2. KVM does not make use of any mvpg state inside the SCB.
Can this be observed with Linux guests?
Can I get some information on what information is stored at [0xc0, 0xd)
inside the SCB? I assume it's:
0xc0: guest physical address of source PTE
0xc8: guest physical address of target PTE
Also, which conditions have to be met such that we get a ICPT_PARTEXEC:
a) State of guest DAT (I assume off?)
b) State of PTEs: What happens if there is no PTE (I assume we need two
PTEs, otherwise no such intercept)? I assume we get an intercept if one
of both PTEs is not present or the destination PTE is protected. Correct?
So, when we (g1) get an intercept for g3, can we be sure 0xc0 and 0xc8
in the scb are both valid g1 addresses pointing at our PTE, and what do
we know about these PTEs (one not present or destination protected)?
[...]
> /*
> * Run the vsie on a shadow scb and a shadow gmap, without any further
> * sanity checks, handling SIE faults.
> @@ -1063,6 +1132,10 @@ static int do_vsie_run(struct kvm_vcpu *vcpu, struct vsie_page *vsie_page)
> if ((scb_s->ipa & 0xf000) != 0xf000)
> scb_s->ipa += 0x1000;
> break;
> + case ICPT_PARTEXEC:
> + if (scb_s->ipa == 0xb254)
Old code hat "/* MVPG only */" - why is this condition now necessary?

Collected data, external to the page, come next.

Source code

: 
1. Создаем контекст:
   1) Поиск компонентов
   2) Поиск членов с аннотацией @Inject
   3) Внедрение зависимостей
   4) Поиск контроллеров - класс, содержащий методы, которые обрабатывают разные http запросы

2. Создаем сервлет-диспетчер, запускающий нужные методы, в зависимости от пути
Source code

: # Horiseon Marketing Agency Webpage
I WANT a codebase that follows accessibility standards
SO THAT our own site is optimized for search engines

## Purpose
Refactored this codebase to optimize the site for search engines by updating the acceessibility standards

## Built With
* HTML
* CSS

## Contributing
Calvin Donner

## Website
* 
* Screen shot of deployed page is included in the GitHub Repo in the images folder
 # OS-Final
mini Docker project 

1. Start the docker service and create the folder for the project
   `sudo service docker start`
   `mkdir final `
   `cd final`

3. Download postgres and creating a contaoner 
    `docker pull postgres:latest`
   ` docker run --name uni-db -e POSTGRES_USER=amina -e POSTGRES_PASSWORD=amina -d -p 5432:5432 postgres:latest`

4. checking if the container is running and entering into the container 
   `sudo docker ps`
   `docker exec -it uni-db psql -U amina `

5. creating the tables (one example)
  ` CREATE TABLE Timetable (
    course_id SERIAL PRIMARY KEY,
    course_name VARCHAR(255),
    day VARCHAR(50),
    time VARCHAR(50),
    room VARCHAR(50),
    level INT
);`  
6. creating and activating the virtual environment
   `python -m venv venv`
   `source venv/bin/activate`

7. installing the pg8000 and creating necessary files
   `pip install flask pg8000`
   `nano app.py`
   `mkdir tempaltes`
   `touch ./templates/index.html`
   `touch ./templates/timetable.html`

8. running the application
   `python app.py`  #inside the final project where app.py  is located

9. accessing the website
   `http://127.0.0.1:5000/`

> + rc = vsie_handle_mvpg(vcpu, vsie_page);
> + break;
> }
> return rc;
> }
>
--
Thanks,
David / dhildenb
On Sun, 20 Dec 2020 10:44:56 +0100
David Hildenbrand <[email protected]> wrote:
> On 18.12.20 15:18, Claudio Imbrenda wrote:
> > The addresses in the SIE control block of the host should not be
> > forwarded to the guest. They are only meaningful to the host, and
> > moreover it would be a clear security issue.
>
> It's really almost impossible for someone without access to
> documentation to understand what we leak. I assume we're leaking the
> g1 address of a page table (entry), used for translation of g2->g3 to
> g1. Can you try making that clearer?
this is correct.
I guess I can improve the text of the commit
> In that case, it's pretty much a random number (of a random page used
> as a leave page table) and does not let g1 identify locations of
> symbols etc. If so, I don't think this is a "clear security issue"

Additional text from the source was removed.